Appellant filed with this court a duplicate of his original petition containing the above averments. We may summarily dispose of averments four, five and six. The petition itself sets forth that the presiding judge asked appellant if he had an attorney. He replied in the negative “informing the court that he did not desire a lawyer”: see Com. ex rel. Bruce v. Burke, 170 Pa. Superior Ct. 642, 90 A. 2d 258; Com. ex rel. Carlini v. Burke, 172 Pa. Superior Ct. 116, 92 A. 2d 267. There is nothing in the record to show the concealment of any evidence on the part of the Commonwealth, and such an allegation requires convincing proof: see Com. *114ex rel. Sawchak v. Ashe, 169 Pa. Superior Ct. 529, 83 A. 2d 497. As to the sixth averment, it is sufficient to say that appellant entered pleas of guilty to the several indictments: Com. ex rel. Hovis v. Ashe, 165 Pa. Superior Ct. 30, 67 A. 2d 770; see Com. ex rel. Sawchak v. Ashe, supra; Com. ex rel. Bruce v. Burke, supra.
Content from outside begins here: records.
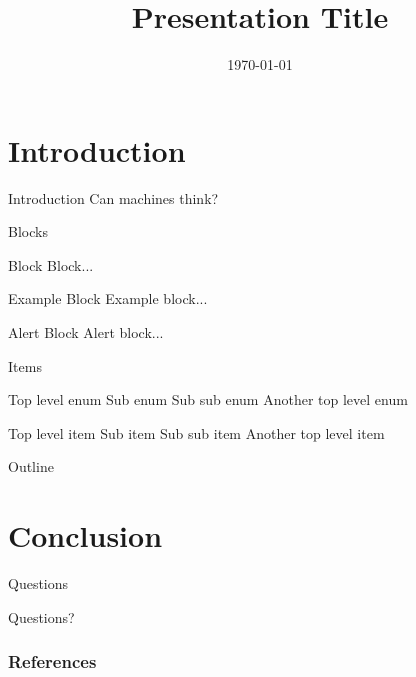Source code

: \documentclass{beamer}
\title[Presentation]{Presentation Title}
\author[Dogan]
{%
  \texorpdfstring{
    \begin{columns}
      \column{.45\linewidth}
      \centering
      Haluk Dogan\\
      \url{https://haluk.github.io/}\\
      \href{mailto:hlk.dogan@gmail.com}{hlk.dogan@gmail.com}
    \end{columns}
}
{Dogan}
}
\institute[UNL] %
{
  Department of Computer Science\\
  University of Nebraska-Lincoln
}
\date[\today] %
{\today}
\begin{document}
\begin{frame}\titlepage
\end{frame}

\section{Introduction}
\begin{frame}{Introduction}
  Can machines think? \citep{turin1950imitation}
\end{frame}

\begin{frame}{Blocks}
  \begin{block}{Block}
    Block...
  \end{block}
  \begin{exampleblock}{Example Block}
    Example block...
  \end{exampleblock}
  \begin{alertblock}{Alert Block}
    Alert block...
  \end{alertblock}
\end{frame}

\begin{frame}{Items}
  \begin{outline}[enumerate]
    \1 Top level enum
    \2 Sub enum
    \3 Sub sub enum
    \1 Another top level enum
  \end{outline}

  \begin{outline}[itemize]
    \1 Top level item
    \2 Sub item
    \3 Sub sub item
    \1 Another top level item
  \end{outline}

\end{frame}

\begin{frame}{Outline}
  \tableofcontents
\end{frame}

\section{Conclusion}
\begin{frame}{Questions}
  \begin{center}
    \Huge{Questions?}
  \end{center}
\end{frame}
\begin{frame}[allowframebreaks]
        \frametitle{References}
        
        
\end{frame}
\end{document}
The remaining averments are based essentially on the proposition that appellant was subjected to fraud, deception, intimidation, duress, or “other pressure” in order to secure from him an admission of guilt. Appellant was given the benefit of a hearing by the lower court. It would serve no useful purpose to recite the vague testimony produced. To the court’s repeated queries as to the form of threats or duress used, relator finally, replied: “Sir, it must have been some threats. Nobody would go ahead and plead to something like that, if there wasn’t something behind it, especially when there never was any proof this thing happened . . . .”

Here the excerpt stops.